Interview Gregor Bonin "Kö-Bogen II nur mit begrünter Fassade"

Düsseldorf · Als Beigeordneter für Stadtplanung und Bauen verantwortete er Groß-Projekte wie den Kö-Bogen. Jetzt wechselt er nach Mönchengladbach.

 Bonin: "Wird die geplante Hecken-Begrünung nur eine Stiefmütterchenwiese, wird das kein Ingenhoven-Tal, sondern eine Ingenhoven-Erosion."

Bonin: "Wird die geplante Hecken-Begrünung nur eine Stiefmütterchenwiese, wird das kein Ingenhoven-Tal, sondern eine Ingenhoven-Erosion."

Foto: A. Bretz

Die Bilder aus eigener Hand sind abgehängt, auch die Steine aus Urlauben liegen nicht mehr auf dem stets aufgeräumten Schreibtisch. Es sind die letzten Tage von Gregor Bonin in Düsseldorf. Er wechselt in einer Woche ins Mönchengladbacher Rathaus. Dort wird er Technischer Beigeordneter und Geschäftsführer der städtischen Entwicklungsgesellschaft EWMG. 22 Jahre hatte er bei der Stadt Düsseldorf gearbeitet, im Planungsamt im Büro des früheren Oberbürgermeisters Joachim Erwin (CDU) als Fachreferent, bevor er 2006 Beigeordneter wurde.

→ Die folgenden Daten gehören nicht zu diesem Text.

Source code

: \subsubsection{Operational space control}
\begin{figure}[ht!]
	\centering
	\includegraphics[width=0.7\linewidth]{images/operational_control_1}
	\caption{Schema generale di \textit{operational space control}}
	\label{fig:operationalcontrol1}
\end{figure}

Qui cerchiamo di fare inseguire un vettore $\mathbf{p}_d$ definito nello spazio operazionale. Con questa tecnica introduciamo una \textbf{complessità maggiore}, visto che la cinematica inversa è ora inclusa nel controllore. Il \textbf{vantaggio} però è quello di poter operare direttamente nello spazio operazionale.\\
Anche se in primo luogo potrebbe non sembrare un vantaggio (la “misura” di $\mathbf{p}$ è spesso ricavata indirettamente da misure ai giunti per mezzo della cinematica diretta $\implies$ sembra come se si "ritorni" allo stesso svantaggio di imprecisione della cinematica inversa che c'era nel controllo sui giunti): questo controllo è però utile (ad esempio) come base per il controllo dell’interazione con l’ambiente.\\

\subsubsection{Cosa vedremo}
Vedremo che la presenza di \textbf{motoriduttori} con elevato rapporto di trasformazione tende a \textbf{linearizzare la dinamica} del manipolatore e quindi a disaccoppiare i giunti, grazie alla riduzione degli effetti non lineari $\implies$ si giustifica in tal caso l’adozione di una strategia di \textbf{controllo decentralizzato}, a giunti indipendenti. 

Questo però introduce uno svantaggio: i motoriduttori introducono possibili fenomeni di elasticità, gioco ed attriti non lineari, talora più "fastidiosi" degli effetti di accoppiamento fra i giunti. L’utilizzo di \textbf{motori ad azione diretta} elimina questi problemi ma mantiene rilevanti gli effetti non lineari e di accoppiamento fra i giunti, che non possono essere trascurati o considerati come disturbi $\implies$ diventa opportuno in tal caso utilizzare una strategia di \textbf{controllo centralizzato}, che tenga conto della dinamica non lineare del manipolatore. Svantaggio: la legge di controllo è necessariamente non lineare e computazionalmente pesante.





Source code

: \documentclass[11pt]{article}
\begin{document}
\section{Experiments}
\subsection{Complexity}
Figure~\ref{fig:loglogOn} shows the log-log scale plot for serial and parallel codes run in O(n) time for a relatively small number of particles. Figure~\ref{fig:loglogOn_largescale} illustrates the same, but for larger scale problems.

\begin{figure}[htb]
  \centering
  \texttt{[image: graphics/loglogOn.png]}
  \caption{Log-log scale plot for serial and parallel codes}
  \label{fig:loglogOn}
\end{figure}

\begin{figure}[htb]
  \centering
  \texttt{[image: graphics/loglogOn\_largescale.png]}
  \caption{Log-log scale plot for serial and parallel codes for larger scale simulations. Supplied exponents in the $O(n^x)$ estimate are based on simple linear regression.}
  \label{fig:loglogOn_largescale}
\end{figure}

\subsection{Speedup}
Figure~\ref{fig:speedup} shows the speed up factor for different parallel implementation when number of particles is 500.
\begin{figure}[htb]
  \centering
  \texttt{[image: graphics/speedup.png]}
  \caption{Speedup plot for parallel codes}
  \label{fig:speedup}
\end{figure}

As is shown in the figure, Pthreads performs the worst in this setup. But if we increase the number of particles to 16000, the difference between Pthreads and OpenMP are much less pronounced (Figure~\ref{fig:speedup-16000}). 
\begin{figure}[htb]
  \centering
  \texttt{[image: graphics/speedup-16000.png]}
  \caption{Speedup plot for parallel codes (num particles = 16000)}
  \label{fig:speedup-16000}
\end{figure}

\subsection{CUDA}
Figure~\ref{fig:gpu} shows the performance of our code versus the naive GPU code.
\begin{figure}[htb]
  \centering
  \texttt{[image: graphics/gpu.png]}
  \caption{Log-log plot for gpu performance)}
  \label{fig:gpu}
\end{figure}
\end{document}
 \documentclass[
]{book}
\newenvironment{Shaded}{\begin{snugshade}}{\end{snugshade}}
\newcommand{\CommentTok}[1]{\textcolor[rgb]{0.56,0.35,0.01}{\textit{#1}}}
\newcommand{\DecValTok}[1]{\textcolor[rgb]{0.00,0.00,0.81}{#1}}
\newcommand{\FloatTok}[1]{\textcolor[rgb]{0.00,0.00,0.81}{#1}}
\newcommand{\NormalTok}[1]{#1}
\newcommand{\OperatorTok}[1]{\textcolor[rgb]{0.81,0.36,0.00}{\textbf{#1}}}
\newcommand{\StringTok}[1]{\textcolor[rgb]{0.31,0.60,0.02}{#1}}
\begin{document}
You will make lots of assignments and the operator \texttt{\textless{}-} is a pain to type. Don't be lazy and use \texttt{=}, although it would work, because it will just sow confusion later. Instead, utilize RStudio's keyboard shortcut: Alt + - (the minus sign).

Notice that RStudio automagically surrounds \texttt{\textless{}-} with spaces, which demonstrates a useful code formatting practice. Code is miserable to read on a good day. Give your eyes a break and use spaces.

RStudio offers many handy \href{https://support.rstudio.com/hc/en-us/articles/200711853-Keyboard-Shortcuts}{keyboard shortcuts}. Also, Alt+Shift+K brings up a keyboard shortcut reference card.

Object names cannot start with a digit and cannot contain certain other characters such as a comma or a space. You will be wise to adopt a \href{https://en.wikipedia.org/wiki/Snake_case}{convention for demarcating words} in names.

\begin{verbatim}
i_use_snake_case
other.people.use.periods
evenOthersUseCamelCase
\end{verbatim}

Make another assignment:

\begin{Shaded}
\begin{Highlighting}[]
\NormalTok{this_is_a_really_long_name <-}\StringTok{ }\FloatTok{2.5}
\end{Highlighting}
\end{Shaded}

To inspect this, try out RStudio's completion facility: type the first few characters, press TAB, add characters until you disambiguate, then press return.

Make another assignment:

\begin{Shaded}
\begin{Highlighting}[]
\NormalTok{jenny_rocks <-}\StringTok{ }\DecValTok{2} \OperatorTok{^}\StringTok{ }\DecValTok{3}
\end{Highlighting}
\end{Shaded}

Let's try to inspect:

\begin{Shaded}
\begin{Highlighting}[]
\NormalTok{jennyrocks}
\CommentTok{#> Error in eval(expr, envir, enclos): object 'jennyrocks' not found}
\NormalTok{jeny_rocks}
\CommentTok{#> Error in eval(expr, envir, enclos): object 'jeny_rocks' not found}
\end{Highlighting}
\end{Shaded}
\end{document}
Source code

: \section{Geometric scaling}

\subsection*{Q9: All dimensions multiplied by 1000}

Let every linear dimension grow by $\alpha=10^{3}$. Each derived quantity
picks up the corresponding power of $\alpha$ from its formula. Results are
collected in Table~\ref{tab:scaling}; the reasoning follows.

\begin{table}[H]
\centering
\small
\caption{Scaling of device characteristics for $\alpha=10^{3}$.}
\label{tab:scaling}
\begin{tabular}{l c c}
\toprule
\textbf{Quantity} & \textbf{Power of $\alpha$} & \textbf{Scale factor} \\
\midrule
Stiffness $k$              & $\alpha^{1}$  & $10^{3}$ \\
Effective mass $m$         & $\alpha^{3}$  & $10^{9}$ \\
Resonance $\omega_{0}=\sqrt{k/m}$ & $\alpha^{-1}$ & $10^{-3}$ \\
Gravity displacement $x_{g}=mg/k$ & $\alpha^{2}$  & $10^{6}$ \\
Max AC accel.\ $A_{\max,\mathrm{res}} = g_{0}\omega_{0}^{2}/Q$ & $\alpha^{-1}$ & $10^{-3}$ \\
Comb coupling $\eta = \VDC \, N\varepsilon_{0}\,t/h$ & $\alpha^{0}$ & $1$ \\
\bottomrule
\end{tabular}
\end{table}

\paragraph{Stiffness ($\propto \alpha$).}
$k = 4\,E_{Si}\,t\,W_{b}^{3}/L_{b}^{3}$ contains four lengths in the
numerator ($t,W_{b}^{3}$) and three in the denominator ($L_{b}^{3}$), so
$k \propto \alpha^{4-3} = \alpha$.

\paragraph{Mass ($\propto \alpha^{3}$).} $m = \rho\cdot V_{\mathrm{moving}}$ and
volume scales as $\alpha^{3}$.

Herr Bonin, Düsseldorf verändert an manchen Stellen komplett das Gesicht. Sie waren fast zehn Jahre lang der verantwortliche Beigeordnete für Stadtplanung. Gibt es etwas, worauf Sie besonders stolz sind?

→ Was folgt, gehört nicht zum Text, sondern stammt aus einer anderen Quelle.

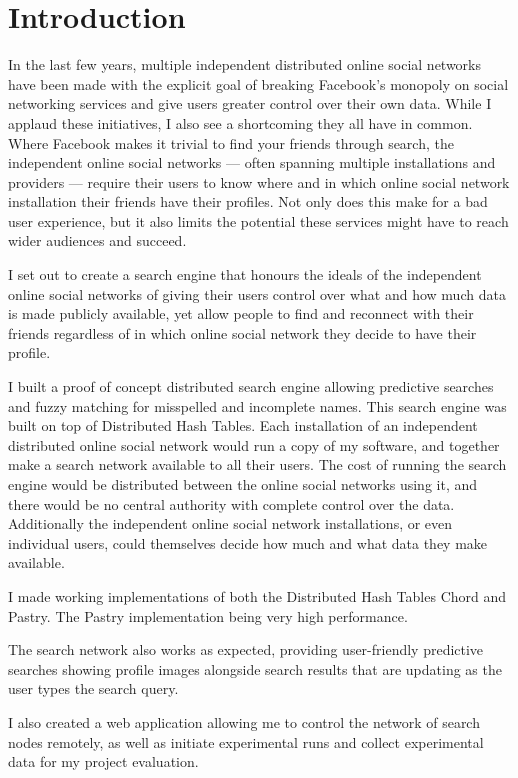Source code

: 


\chapter{Introduction}
In the last few years, multiple independent distributed online social networks have been made with the explicit goal of breaking Facebook's monopoly on social networking services and give users greater control over their own data.
While I applaud these initiatives, I also see a shortcoming they all have in common. Where Facebook makes it trivial to find your friends through search, the independent online social networks --- often spanning multiple installations and providers --- require their users to know where and in which online social network installation their friends have their profiles. Not only does this make for a bad user experience, but it also limits the potential these services might have to reach wider audiences and succeed.

I set out to create a search engine that honours the ideals of the independent online social networks of giving their users control over what and how much data is made publicly available, yet allow people to find and reconnect with their friends regardless of in which online social network they decide to have their profile.

I built a proof of concept distributed search engine allowing predictive searches and fuzzy matching for misspelled and incomplete names. This search engine was built on top of Distributed Hash Tables. Each installation of an independent distributed online social network would run a copy of my software, and together make a search network available to all their users. The cost of running the search engine would be distributed between the online social networks using it, and there would be no central authority with complete control over the data. Additionally the independent online social network installations, or even individual users, could themselves decide how much and what data they make available.

I made working implementations of both the Distributed Hash Tables Chord and Pastry. The Pastry implementation being very high performance.

The search network also works as expected, providing user-friendly predictive searches showing profile images alongside search results that are updating as the user types the search query.

I also created a web application allowing me to control the network of search nodes remotely, as well as initiate experimental runs and collect experimental data for my project evaluation.
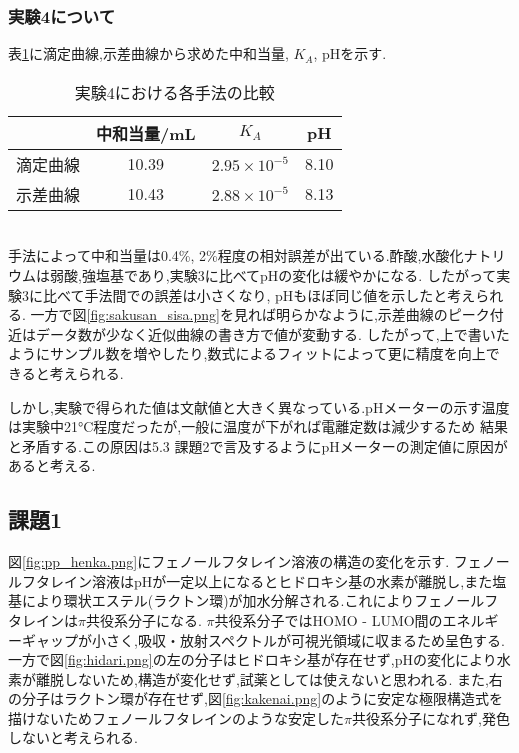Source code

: \subsubsection{実験4について}
表\ref{tab:hikaku2}に滴定曲線,示差曲線から求めた中和当量, $K_A$, pHを示す.
\begin{table}[htbp]
   \caption{実験4における各手法の比較}
   \label{tab:hikaku2}
   \centering
   \begin{tabular}{lccc}
     \hline
     &中和当量/\si{\milli L}&$K_A$&pH\\
     \hline \hline
     滴定曲線&10.39&$2.95\times10^{-5}$&8.10\\
     示差曲線&10.43&$2.88\times10^{-5}$&8.13\\
     \hline
   \end{tabular}
\end{table}\\
手法によって中和当量は0.4\%, 2\%程度の相対誤差が出ている.酢酸,水酸化ナトリウムは弱酸,強塩基であり,実験3に比べてpHの変化は緩やかになる.
したがって実験3に比べて手法間での誤差は小さくなり, pHもほぼ同じ値を示したと考えられる.
一方で図\ref{fig:sakusan_sisa.png}を見れば明らかなように,示差曲線のピーク付近はデータ数が少なく近似曲線の書き方で値が変動する.
したがって,上で書いたようにサンプル数を増やしたり,数式によるフィットによって更に精度を向上できると考えられる.

しかし,実験で得られた値は文献値\cite{rikougaku}と大きく異なっている.pHメーターの示す温度は実験中21\si{\degreeCelsius}程度だったが,一般に温度が下がれば電離定数は減少するため
結果と矛盾する.この原因は5.3 課題2で言及するようにpHメーターの測定値に原因があると考える.
\subsection{課題1}
図\ref{fig:pp_henka.png}にフェノールフタレイン溶液の構造の変化を示す.
フェノールフタレイン溶液はpHが一定以上になるとヒドロキシ基の水素が離脱し,また塩基により環状エステル(ラクトン環)が加水分解される.これによりフェノールフタレインは$\pi$共役系分子になる. $\pi$共役系分子ではHOMO - LUMO間のエネルギーギャップが小さく,吸収・放射スペクトルが可視光領域に収まるため呈色する.\cite{Muranaka}
一方で図\ref{fig:hidari.png}の左の分子はヒドロキシ基が存在せず,pHの変化により水素が離脱しないため,構造が変化せず,試薬としては使えないと思われる.
また,右の分子はラクトン環が存在せず,図\ref{fig:kakenai.png}のように安定な極限構造式を描けないためフェノールフタレインのような安定した$\pi$共役系分子になれず,発色しないと考えられる.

Bonin Es ist schwer, da ein Projekt herauszustellen. Selbstverständlich muss ich den Kö-Bogen nennen, es ist die nachhaltige Stärkung der Innenstadt. Aber auch GAP 15, Hafenentwicklung, Güterbahnhof Derendorf, Airport City - das ist alles unter meiner Verantwortung entstanden. Die Umwandlung des Rheinmetallgeländes in Derendorf habe ich als Mitarbeiter im Planungsamt in den Anfängen begleitet, jetzt, nach 20 Jahren, ist daraus die moderne Unternehmerstadt geworden. Oder der zweite Grüne Ring von Derendorf bis an den Rhein. Und natürlich das Stadtentwicklungskonzept als wichtigstes Projekt des Dezernats, bei dem eine Leitlinie festgelegt und auf sämtliche Aufgaben der Dezernate operativ runtergebrochen wurde ...

...und bei dem es um Fragen wie Demografie oder Sozialräume geht ...

Bonin Genau. Da kann man tatsächlich stolz sein, was man gemeinsam mit den Mitarbeitern erreicht hat. Und nicht zu vergessen meine Verantwortung als Baudezernent. In meiner Zeit wurden 100 Bebauungspläne gemacht, 50 Gutachterverfahren durchgeführt, 700 Millionen Euro verbaut - und es gab nur einen Mehrkostenbeschluss.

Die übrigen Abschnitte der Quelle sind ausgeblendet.